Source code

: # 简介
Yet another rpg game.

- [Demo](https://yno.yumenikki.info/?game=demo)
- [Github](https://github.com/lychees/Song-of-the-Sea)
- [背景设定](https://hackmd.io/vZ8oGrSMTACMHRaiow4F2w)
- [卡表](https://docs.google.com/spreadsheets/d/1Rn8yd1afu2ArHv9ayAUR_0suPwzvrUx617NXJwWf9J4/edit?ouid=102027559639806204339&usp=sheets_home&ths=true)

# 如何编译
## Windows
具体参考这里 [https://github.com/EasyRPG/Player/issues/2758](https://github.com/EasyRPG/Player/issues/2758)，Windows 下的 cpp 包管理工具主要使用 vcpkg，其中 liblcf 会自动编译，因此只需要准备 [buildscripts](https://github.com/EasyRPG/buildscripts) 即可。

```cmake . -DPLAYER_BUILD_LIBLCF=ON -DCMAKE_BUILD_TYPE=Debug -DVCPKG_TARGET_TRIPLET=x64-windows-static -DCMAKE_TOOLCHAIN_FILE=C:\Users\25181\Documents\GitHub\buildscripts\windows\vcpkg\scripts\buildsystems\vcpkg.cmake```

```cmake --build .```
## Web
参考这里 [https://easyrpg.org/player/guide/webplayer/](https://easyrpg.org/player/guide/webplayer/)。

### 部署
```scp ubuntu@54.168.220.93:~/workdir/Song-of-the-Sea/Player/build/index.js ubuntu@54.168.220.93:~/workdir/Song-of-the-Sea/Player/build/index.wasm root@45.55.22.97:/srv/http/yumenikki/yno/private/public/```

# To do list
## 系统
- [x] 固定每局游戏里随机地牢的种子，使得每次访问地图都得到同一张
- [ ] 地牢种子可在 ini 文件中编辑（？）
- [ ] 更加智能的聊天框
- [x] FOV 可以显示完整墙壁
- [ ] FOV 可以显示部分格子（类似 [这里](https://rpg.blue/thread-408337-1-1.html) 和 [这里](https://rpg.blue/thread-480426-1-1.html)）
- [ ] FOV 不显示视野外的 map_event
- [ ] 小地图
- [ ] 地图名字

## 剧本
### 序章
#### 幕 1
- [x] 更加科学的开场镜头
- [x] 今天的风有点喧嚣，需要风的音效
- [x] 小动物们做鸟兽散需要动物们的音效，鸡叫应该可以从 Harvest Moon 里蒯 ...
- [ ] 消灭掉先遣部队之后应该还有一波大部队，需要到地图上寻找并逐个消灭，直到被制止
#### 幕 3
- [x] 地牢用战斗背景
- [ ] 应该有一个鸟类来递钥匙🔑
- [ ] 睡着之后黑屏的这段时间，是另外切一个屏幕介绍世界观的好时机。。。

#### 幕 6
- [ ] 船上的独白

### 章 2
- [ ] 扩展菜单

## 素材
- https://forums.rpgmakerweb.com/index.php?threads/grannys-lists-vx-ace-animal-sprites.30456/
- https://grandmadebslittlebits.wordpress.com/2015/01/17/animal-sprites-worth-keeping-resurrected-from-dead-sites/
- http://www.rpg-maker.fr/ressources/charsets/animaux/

About this exercise: Return every line of the listing above that contains "https".

Response to this exercise:
- [Demo](https://yno.yumenikki.info/?game=demo)
- [Github](https://github.com/lychees/Song-of-the-Sea)
- [背景设定](https://hackmd.io/vZ8oGrSMTACMHRaiow4F2w)
- [卡表](https://docs.google.com/spreadsheets/d/1Rn8yd1afu2ArHv9ayAUR_0suPwzvrUx617NXJwWf9J4/edit?ouid=102027559639806204339&usp=sheets_home&ths=true)
具体参考这里 [https://github.com/EasyRPG/Player/issues/2758](https://github.com/EasyRPG/Player/issues/2758)，Windows 下的 cpp 包管理工具主要使用 vcpkg，其中 liblcf 会自动编译，因此只需要准备 [buildscripts](https://github.com/EasyRPG/buildscripts) 即可。
参考这里 [https://easyrpg.org/player/guide/webplayer/](https://easyrpg.org/player/guide/webplayer/)。
- [ ] FOV 可以显示部分格子（类似 [这里](https://rpg.blue/thread-408337-1-1.html) 和 [这里](https://rpg.blue/thread-480426-1-1.html)）
- https://forums.rpgmakerweb.com/index.php?threads/grannys-lists-vx-ace-animal-sprites.30456/
- https://grandmadebslittlebits.wordpress.com/2015/01/17/animal-sprites-worth-keeping-resurrected-from-dead-sites/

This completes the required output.